EXERCISE DETAILS: Find the line that contains "- 目前無法獲得(ver 1.0.5000.5)" in the entries below. Write out that line and all that follow it, unchanged and alone.

THE INPUT:

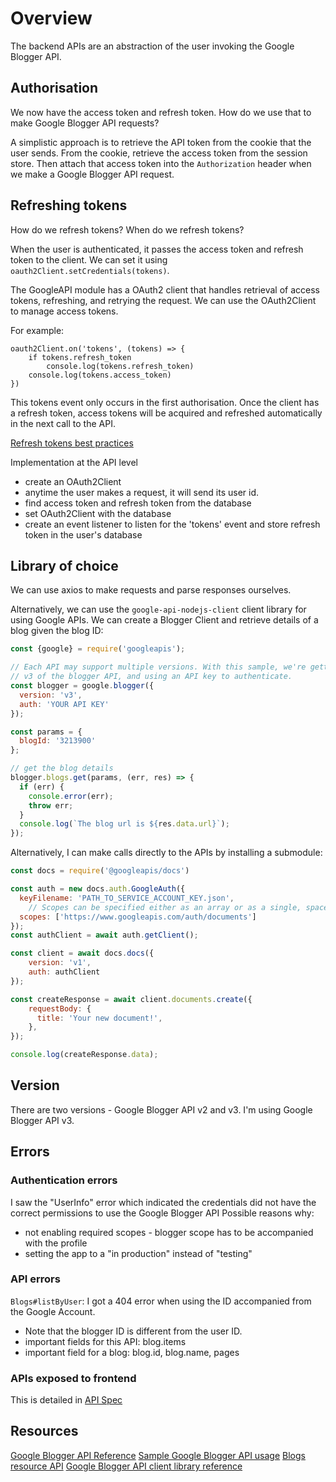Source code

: # Overview

The backend APIs are an abstraction of the user invoking the Google Blogger API.

## Authorisation

We now have the access token and refresh token.
How do we use that to make Google Blogger API requests?

A simplistic approach is to retrieve the API token from the cookie that the user sends.
From the cookie, retrieve the access token from the session store.
Then attach that access token into the `Authorization` header when we make a Google Blogger API request.

## Refreshing tokens
How do we refresh tokens? When do we refresh tokens?

When the user is authenticated, it passes the access token and refresh token to the client.
We can set it using `oauth2Client.setCredentials(tokens)`.

The GoogleAPI module has a OAuth2 client that handles retrieval of access tokens, refreshing, and retrying the request. We can use the OAuth2Client to manage access tokens.

For example:
```
oauth2Client.on('tokens', (tokens) => {
    if tokens.refresh_token
        console.log(tokens.refresh_token)
    console.log(tokens.access_token)
})
```

This tokens event only occurs in the first authorisation. Once the client has a refresh token, access tokens will be acquired and refreshed automatically in the next call to the API.

[Refresh tokens best practices](https://stateful.com/blog/oauth-refresh-token-best-practices)

Implementation at the API level
- create an OAuth2Client
- anytime the user makes a request, it will send its user id.
- find access token and refresh token from the database
- set OAuth2Client with the database
- create an event listener to listen for the 'tokens' event and store refresh token in the user's database

## Library of choice
We can use axios to make requests and parse responses ourselves.

Alternatively, we can use the `google-api-nodejs-client` client library for using Google APIs.
We can create a Blogger Client and retrieve details of a blog given the blog ID:
```javascript
const {google} = require('googleapis');

// Each API may support multiple versions. With this sample, we're getting
// v3 of the blogger API, and using an API key to authenticate.
const blogger = google.blogger({
  version: 'v3',
  auth: 'YOUR API KEY'
});

const params = {
  blogId: '3213900'
};

// get the blog details
blogger.blogs.get(params, (err, res) => {
  if (err) {
    console.error(err);
    throw err;
  }
  console.log(`The blog url is ${res.data.url}`);
});
```


Alternatively, I can make calls directly to the APIs by installing a submodule:
```javascript
const docs = require('@googleapis/docs')

const auth = new docs.auth.GoogleAuth({
  keyFilename: 'PATH_TO_SERVICE_ACCOUNT_KEY.json',
    // Scopes can be specified either as an array or as a single, space-delimited string.
  scopes: ['https://www.googleapis.com/auth/documents']
});
const authClient = await auth.getClient();

const client = await docs.docs({
    version: 'v1',
    auth: authClient
});

const createResponse = await client.documents.create({
    requestBody: {
      title: 'Your new document!',
    },
});

console.log(createResponse.data);
```

## Version

There are two versions - Google Blogger API v2 and v3. I'm using Google Blogger API v3.

## Errors

### Authentication errors 
I saw the "UserInfo" error which indicated the credentials did not have the correct permissions to use the Google Blogger API
Possible reasons why:
- not enabling required scopes - blogger scope has to be accompanied with the profile
- setting the app to a "in production" instead of "testing"

### API errors

`Blogs#listByUser`: I got a 404 error when using the ID accompanied from the Google Account.
- Note that the blogger ID is different from the user ID.
- important fields for this API: blog.items
- important field for a blog: blog.id, blog.name, pages


### APIs exposed to frontend

This is detailed in [API Spec](./API%20spec.md)

## Resources

[Google Blogger API Reference](https://developers.google.com/blogger/docs/3.0/reference/)
[Sample Google Blogger API usage](https://github.com/googleapis/google-api-nodejs-client/blob/main/samples/blogger/insert.js)
[Blogs resource API](https://developers.google.com/blogger/docs/3.0/reference/blogs#resource)
[Google Blogger API client library reference](https://developers.google.com/blogger/docs/3.0/reference/)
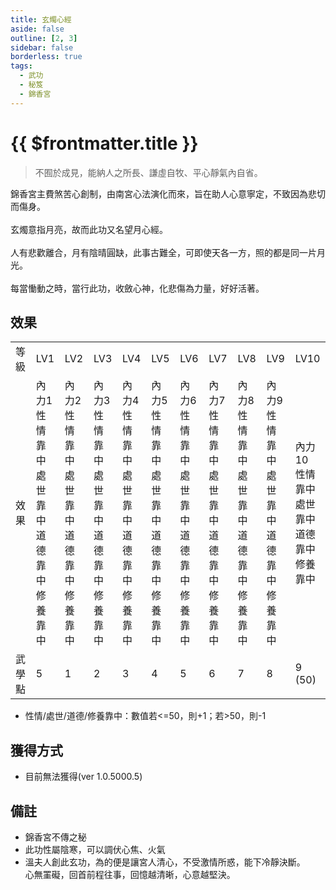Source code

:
 ```yaml
---
title: 玄燭心經
aside: false
outline: [2, 3]
sidebar: false
borderless: true
tags:
  - 武功
  - 秘笈
  - 錦香宮
---
```


# {{ $frontmatter.title }}

<BookItemIcon :size="`medium`" :needLink="false" :no="`7011`"></BookItemIcon>

> 不囿於成見，能納人之所長、謙虛自牧、平心靜氣內自省。

錦香宮主費煞苦心創制，由南宮心法演化而來，旨在助人心意寧定，不致因為悲切而傷身。
<br><br>
玄燭意指月亮，故而此功又名望月心經。
<br><br>
人有悲歡離合，月有陰晴圓缺，此事古難全，可即使天各一方，照的都是同一片月光。
<br><br>
每當慟動之時，當行此功，收斂心神，化悲傷為力量，好好活著。
<br clear="all" />

## 效果

<table>
    <tr>
        <td>等級</td>
        <td>LV1</td>
        <td>LV2</td>
        <td>LV3</td>
        <td>LV4</td>
        <td>LV5</td>
        <td>LV6</td>
        <td>LV7</td>
        <td>LV8</td>
        <td>LV9</td>
        <td>LV10</td>
    </tr>
    <tr>
        <td>效果</td>
        <td>內力1<br>性情靠中<br>處世靠中<br>道德靠中<br>修養靠中</td>
        <td>內力2<br>性情靠中<br>處世靠中<br>道德靠中<br>修養靠中</td>
        <td>內力3<br>性情靠中<br>處世靠中<br>道德靠中<br>修養靠中</td>
        <td>內力4<br>性情靠中<br>處世靠中<br>道德靠中<br>修養靠中</td>
        <td>內力5<br>性情靠中<br>處世靠中<br>道德靠中<br>修養靠中</td>
        <td>內力6<br>性情靠中<br>處世靠中<br>道德靠中<br>修養靠中</td>
        <td>內力7<br>性情靠中<br>處世靠中<br>道德靠中<br>修養靠中</td>
        <td>內力8<br>性情靠中<br>處世靠中<br>道德靠中<br>修養靠中</td>
        <td>內力9<br>性情靠中<br>處世靠中<br>道德靠中<br>修養靠中</td>
        <td>內力10<br>性情靠中<br>處世靠中<br>道德靠中<br>修養靠中</td>
    </tr>
    <tr>
        <td>武學點</td>
        <td>5</td>
        <td>1</td>
        <td>2</td>
        <td>3</td>
        <td>4</td>
        <td>5</td>
        <td>6</td>
        <td>7</td>
        <td>8</td>
        <td>9 (50)</td>
    </tr>
</table>

- 性情/處世/道德/修養靠中：數值若<=50，則+1；若>50，則-1

## 獲得方式

- 目前無法獲得(ver 1.0.5000.5)

## 備註

- 錦香宮不傳之秘
- 此功性屬陰寒，可以調伏心焦、火氣
- 溫夫人創此玄功，為的便是讓宮人清心，不受激情所惑，能下冷靜決斷。<br>心無罣礙，回首前程往事，回憶越清晰，心意越堅決。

RESPONSE BOX:
- 目前無法獲得(ver 1.0.5000.5)

## 備註

- 錦香宮不傳之秘
- 此功性屬陰寒，可以調伏心焦、火氣
- 溫夫人創此玄功，為的便是讓宮人清心，不受激情所惑，能下冷靜決斷。<br>心無罣礙，回首前程往事，回憶越清晰，心意越堅決。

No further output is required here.